Même si ces débuts en fanfare demandent confirmation, Alo'o Efoulou, meilleur joueur de L2 la saison passée, a déjà affiché beaucoup de qualités. Sur les ouvertures d'André Luiz et de Michaël Chrétien, il a démontré sa vitesse. Puis, face à Stéphane Ruffier, sa solidité mentale et son réalisme.

"J'ai eu trois occasions, j'ai marqué deux buts, je crois que c'est ce qu'on demande à un attaquant", explique le partenaire de Samuel Eto'o en sélection camerounaise. Et de remarquer que cette réussite, c'est "toujours bon pour la confiance, pour celle du groupe qui a bien travaillé".

L'ASNL a recruté malin pour récupérer le meilleur joueur de L2 la saison dernière. Pour ne pas voir s'échapper la perle qu'ils avaient repérée à Angers qui refusait de s'en séparer, les Lorrains ont accepté, à la signature d'un contrat de quatre ans paraphé le 31 août 2008, de l'y laisser encore une saison.

Du CFA à l'élite
Déjà auteur de 12 buts en 2007/08, l'attaquant a remis le couvert la saison passée, agrémentant ses prestations d'autant de passes décisives, avant de s'inviter enfin à la table de l'élite cette saison. Où il a gagné immédiatement des étoiles

Pour autant, malgré ses débuts prometteurs, Alo'o Efoulou, passé par le CFA en 2003/04 (Racing 92) avant trois ans en National (Sannois-Saint-Gratien) et deux en L2 (Angers), ne se prend pas pour le sauveur du soldat ASNL mal en point l'an dernier. Il privilégie l'humilité et le collectif.

"Je ne crois pas que l'on franchisse un palier en un match. Pour y parvenir, il faut réaliser une saison régulière.

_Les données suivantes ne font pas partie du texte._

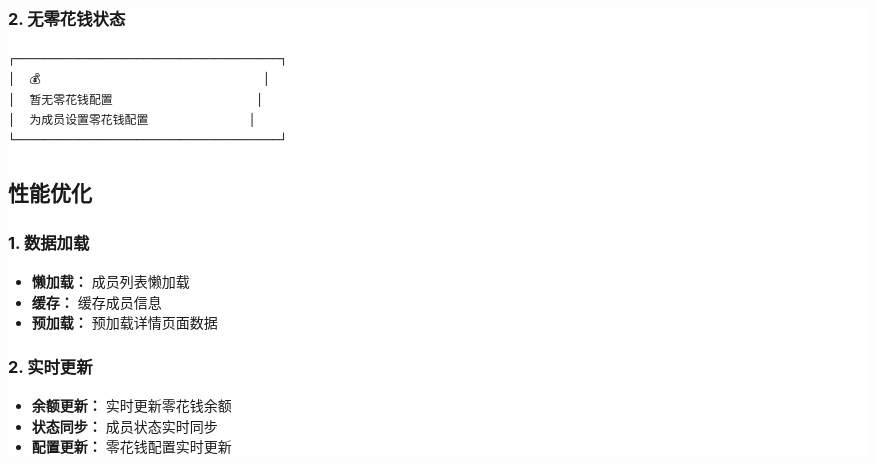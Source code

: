 ### 2. 无零花钱状态
```
┌─────────────────────────────────────┐
│  💰                               │
│  暂无零花钱配置                    │
│  为成员设置零花钱配置              │
└─────────────────────────────────────┘
```

## 性能优化

### 1. 数据加载
- **懒加载：** 成员列表懒加载
- **缓存：** 缓存成员信息
- **预加载：** 预加载详情页面数据

### 2. 实时更新
- **余额更新：** 实时更新零花钱余额
- **状态同步：** 成员状态实时同步
- **配置更新：** 零花钱配置实时更新 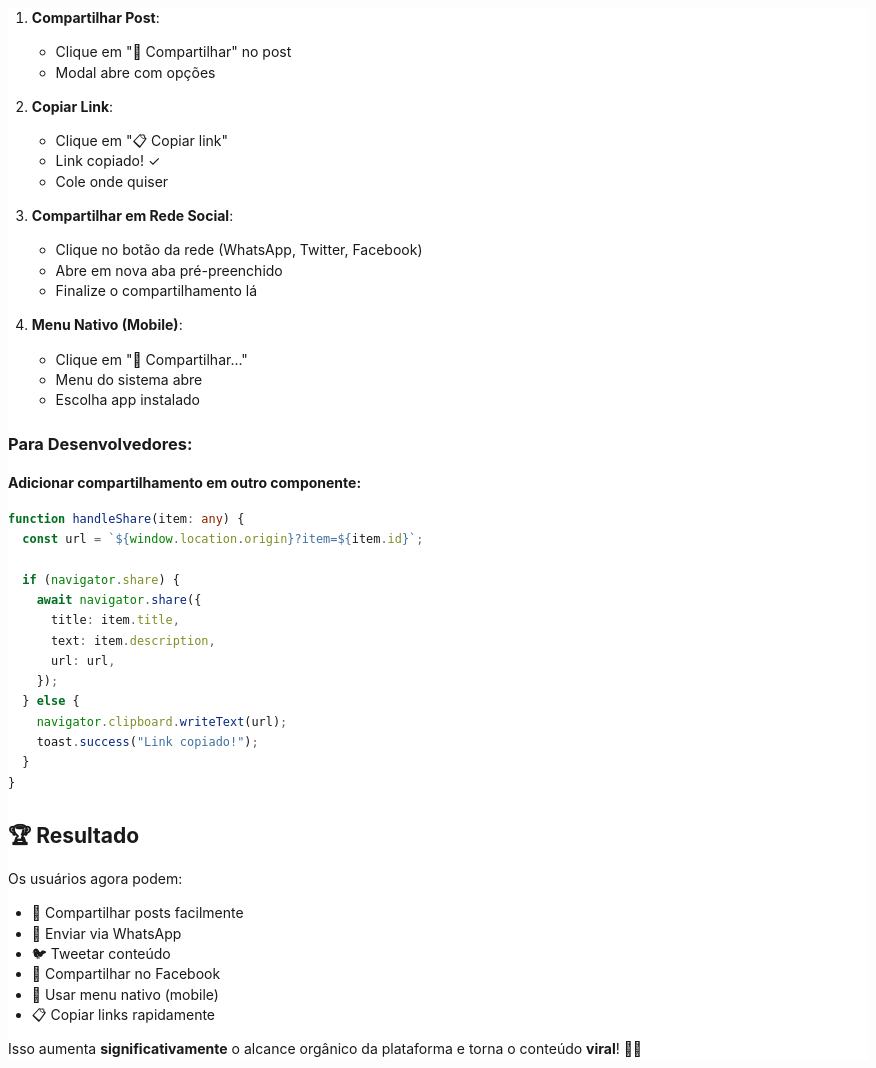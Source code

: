 1. **Compartilhar Post**:
   - Clique em "🔗 Compartilhar" no post
   - Modal abre com opções

2. **Copiar Link**:
   - Clique em "📋 Copiar link"
   - Link copiado! ✓
   - Cole onde quiser

3. **Compartilhar em Rede Social**:
   - Clique no botão da rede (WhatsApp, Twitter, Facebook)
   - Abre em nova aba pré-preenchido
   - Finalize o compartilhamento lá

4. **Menu Nativo (Mobile)**:
   - Clique em "🔗 Compartilhar..."
   - Menu do sistema abre
   - Escolha app instalado

### Para Desenvolvedores:

**Adicionar compartilhamento em outro componente:**
```typescript
function handleShare(item: any) {
  const url = `${window.location.origin}?item=${item.id}`;
  
  if (navigator.share) {
    await navigator.share({
      title: item.title,
      text: item.description,
      url: url,
    });
  } else {
    navigator.clipboard.writeText(url);
    toast.success("Link copiado!");
  }
}
```

## 🏆 Resultado

Os usuários agora podem:
- 🔗 Compartilhar posts facilmente
- 💬 Enviar via WhatsApp
- 🐦 Tweetar conteúdo
- 📘 Compartilhar no Facebook
- 📱 Usar menu nativo (mobile)
- 📋 Copiar links rapidamente

Isso aumenta **significativamente** o alcance orgânico da plataforma e torna o conteúdo **viral**! 🚀🎉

Pas une rencontre, même avec deux buts, mais 38 matches", assure le joueur, affirmant n'avoir "eu aucune appréhension" avant ses débuts malgré une préparation perturbée par des adducteurs douloureux.

"Quand on veut atteindre le haut niveau, il faut effectuer une saison pleine, sans être personnel mais avec le groupe. Mes coéquipiers étaient là. Ils m'ont soutenu. Tout ce que j'avais à faire, c'était de jouer mon football, comme je sais le faire et c'est passé", conclut le Camerounais.